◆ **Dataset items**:
● ● ● ● ● ● ●
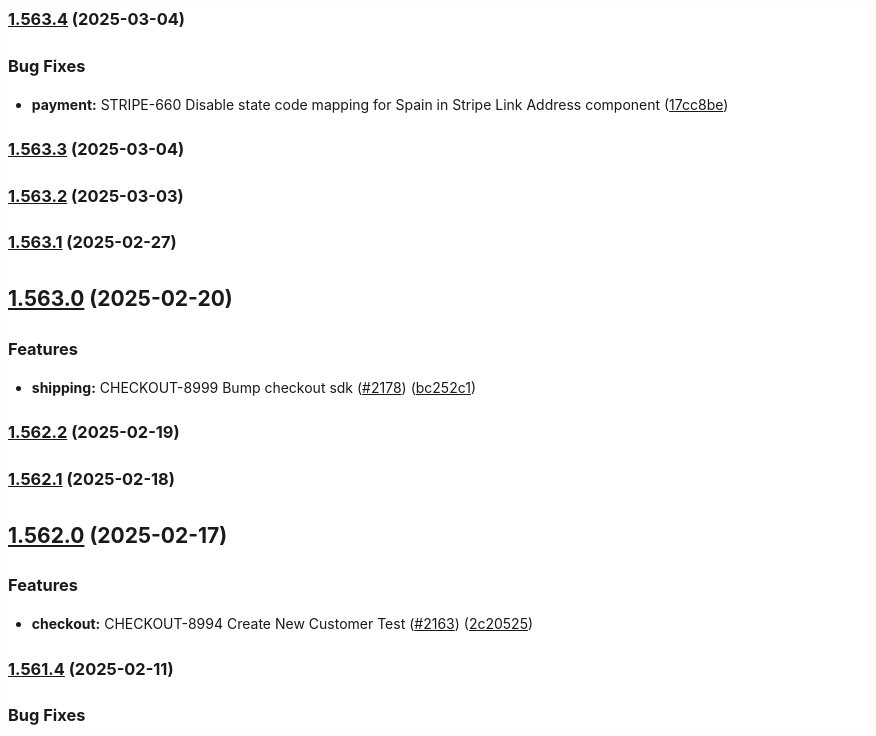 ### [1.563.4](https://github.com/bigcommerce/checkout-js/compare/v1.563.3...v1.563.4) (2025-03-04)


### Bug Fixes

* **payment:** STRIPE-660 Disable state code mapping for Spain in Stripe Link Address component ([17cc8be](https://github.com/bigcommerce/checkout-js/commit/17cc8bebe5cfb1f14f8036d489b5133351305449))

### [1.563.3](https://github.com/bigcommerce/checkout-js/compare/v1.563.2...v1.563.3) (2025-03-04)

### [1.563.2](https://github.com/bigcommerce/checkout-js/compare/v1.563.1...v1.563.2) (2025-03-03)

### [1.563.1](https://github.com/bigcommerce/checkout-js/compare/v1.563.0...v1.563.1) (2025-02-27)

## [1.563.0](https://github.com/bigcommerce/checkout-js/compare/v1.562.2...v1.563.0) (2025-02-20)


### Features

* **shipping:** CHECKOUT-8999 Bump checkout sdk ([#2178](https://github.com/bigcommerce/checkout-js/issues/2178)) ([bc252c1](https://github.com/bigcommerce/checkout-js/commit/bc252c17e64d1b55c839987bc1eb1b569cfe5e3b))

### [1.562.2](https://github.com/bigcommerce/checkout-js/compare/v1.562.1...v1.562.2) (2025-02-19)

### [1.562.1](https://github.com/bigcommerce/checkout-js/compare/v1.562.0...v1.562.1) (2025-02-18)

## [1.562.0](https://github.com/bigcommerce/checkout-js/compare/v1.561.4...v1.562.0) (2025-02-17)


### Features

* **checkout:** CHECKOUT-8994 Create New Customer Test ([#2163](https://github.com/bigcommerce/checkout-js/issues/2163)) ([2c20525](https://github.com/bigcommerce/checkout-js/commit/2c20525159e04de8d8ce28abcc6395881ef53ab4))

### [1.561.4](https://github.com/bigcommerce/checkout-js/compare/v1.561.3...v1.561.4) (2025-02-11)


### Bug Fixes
● ● ● ● ● ● ●
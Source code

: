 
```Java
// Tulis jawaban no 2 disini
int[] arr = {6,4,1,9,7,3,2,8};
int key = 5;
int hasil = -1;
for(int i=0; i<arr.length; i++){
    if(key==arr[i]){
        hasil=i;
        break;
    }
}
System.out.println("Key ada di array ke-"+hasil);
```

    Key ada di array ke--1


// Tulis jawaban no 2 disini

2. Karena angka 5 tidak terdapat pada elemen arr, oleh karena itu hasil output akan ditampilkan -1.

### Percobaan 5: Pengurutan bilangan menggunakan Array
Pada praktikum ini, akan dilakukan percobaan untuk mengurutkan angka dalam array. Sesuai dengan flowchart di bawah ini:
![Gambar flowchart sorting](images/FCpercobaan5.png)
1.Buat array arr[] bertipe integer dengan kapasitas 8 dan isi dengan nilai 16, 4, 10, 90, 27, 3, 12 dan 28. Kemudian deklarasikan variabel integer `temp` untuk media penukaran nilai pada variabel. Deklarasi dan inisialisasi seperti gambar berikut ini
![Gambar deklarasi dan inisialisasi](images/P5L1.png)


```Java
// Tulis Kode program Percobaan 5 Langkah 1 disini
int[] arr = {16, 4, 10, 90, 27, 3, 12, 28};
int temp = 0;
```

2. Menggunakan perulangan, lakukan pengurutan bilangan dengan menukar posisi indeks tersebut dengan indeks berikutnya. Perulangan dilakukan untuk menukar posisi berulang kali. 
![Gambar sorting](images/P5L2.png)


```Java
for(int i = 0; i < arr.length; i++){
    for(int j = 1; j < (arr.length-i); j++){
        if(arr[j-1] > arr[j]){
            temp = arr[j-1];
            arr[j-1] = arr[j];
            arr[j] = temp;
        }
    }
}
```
● ● ● ● ● ● ●
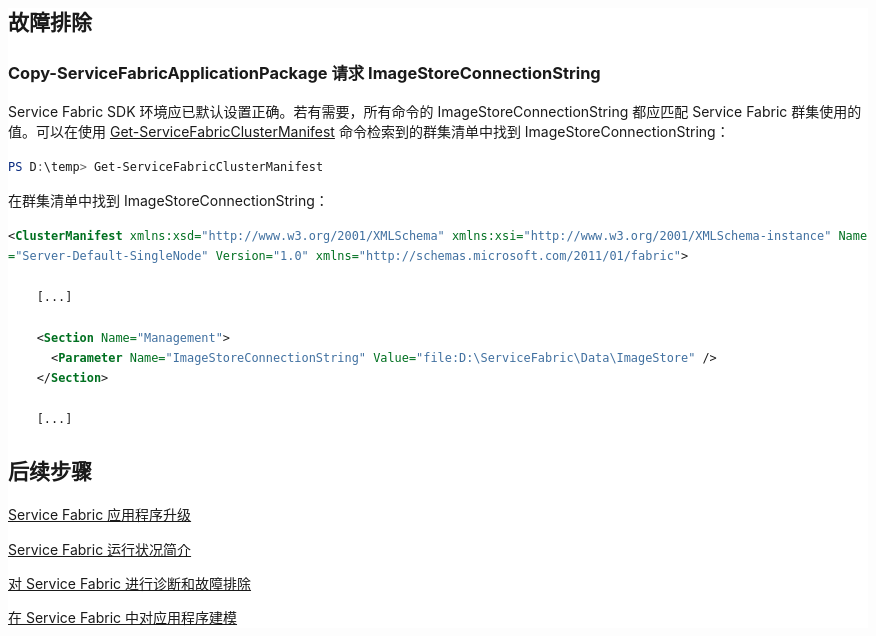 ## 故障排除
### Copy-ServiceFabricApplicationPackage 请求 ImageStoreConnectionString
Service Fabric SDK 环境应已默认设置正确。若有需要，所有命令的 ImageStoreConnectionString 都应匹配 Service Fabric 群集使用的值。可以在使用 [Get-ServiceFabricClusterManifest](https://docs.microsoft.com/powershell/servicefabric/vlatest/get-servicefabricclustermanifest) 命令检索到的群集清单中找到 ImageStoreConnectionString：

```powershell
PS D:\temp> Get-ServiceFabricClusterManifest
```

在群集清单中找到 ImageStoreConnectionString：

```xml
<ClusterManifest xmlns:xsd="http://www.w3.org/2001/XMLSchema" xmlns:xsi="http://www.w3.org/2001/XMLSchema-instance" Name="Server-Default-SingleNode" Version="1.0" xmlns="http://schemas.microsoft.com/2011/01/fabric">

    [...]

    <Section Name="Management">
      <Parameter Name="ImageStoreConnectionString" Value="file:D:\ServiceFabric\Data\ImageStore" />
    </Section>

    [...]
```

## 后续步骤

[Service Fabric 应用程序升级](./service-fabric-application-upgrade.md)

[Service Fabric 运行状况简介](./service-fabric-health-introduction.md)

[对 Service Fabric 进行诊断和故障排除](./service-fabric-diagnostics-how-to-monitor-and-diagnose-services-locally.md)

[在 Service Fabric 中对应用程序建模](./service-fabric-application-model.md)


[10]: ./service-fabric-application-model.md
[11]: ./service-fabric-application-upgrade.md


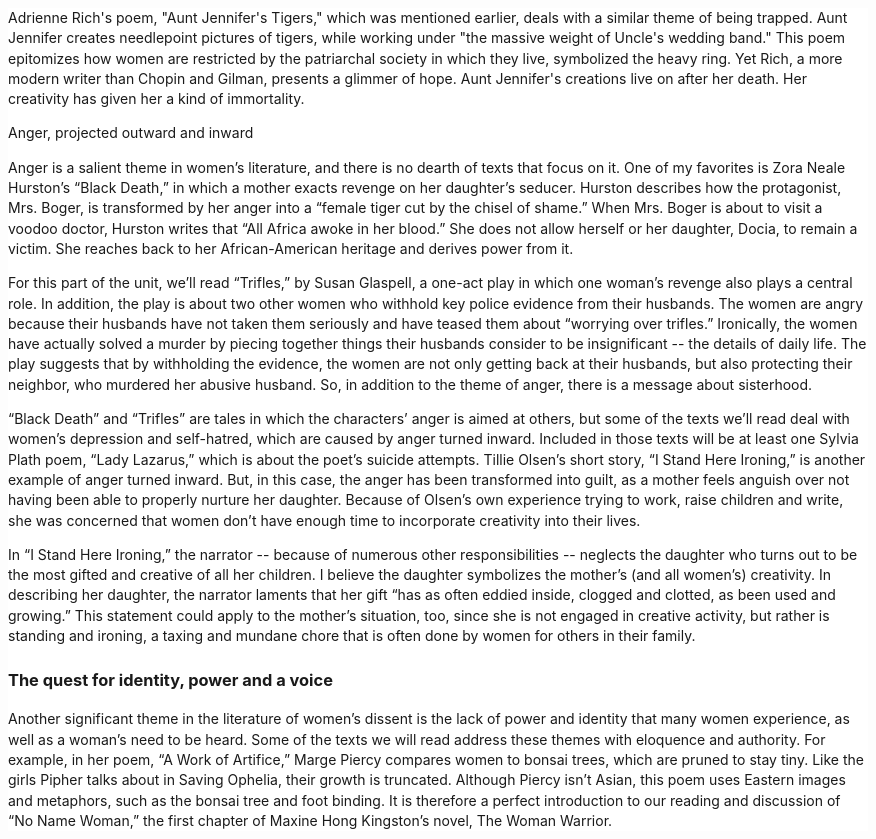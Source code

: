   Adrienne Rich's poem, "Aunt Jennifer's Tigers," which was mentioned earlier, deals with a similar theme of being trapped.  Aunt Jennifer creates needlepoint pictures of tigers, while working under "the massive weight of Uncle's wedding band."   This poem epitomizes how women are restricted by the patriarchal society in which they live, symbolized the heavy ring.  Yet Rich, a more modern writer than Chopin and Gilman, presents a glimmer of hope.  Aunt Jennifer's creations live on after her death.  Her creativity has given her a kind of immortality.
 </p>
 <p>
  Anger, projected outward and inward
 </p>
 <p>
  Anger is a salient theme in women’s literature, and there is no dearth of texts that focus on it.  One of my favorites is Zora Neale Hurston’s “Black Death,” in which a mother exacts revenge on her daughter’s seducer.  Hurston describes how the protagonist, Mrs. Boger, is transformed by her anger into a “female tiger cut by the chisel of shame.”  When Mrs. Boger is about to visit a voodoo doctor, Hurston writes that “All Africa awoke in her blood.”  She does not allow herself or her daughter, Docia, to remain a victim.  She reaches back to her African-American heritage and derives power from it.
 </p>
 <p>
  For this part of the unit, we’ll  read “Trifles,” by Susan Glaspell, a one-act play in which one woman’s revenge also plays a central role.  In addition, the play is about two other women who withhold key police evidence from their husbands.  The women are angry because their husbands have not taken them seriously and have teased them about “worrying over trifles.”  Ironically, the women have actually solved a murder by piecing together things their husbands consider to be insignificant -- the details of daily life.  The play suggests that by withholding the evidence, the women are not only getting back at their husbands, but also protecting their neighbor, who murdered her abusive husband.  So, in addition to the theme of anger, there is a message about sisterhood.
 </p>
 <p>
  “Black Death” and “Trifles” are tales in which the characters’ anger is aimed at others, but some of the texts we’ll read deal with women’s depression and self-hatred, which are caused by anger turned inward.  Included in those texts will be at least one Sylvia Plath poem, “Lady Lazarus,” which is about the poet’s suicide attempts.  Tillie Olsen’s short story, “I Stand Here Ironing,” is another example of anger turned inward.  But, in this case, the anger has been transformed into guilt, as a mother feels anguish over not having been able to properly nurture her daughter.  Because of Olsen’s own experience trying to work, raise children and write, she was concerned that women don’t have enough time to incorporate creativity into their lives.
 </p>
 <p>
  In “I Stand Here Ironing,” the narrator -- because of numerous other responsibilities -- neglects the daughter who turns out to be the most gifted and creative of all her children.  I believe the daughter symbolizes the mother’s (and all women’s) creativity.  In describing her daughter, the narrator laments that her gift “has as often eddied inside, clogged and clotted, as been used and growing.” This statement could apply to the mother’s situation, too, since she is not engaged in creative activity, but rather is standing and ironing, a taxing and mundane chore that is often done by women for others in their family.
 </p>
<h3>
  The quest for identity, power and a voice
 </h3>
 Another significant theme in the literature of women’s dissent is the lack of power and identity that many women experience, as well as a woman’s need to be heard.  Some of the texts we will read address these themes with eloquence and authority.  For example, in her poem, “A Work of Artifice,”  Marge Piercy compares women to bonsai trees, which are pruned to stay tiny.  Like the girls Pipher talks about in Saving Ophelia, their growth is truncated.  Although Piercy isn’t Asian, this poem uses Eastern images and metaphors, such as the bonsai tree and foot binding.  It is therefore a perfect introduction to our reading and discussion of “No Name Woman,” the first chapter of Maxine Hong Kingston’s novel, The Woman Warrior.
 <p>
● ● ● ● ● ● ●
◆ **PROBLEM REQUIREMENTS**: Look above for lines with the word "dilakukan" and copy them all.

◆ **EXPECTED ANSWER**:
Pada praktikum ini, akan dilakukan percobaan untuk mengurutkan angka dalam array. Sesuai dengan flowchart di bawah ini:
2. Menggunakan perulangan, lakukan pengurutan bilangan dengan menukar posisi indeks tersebut dengan indeks berikutnya. Perulangan dilakukan untuk menukar posisi berulang kali. 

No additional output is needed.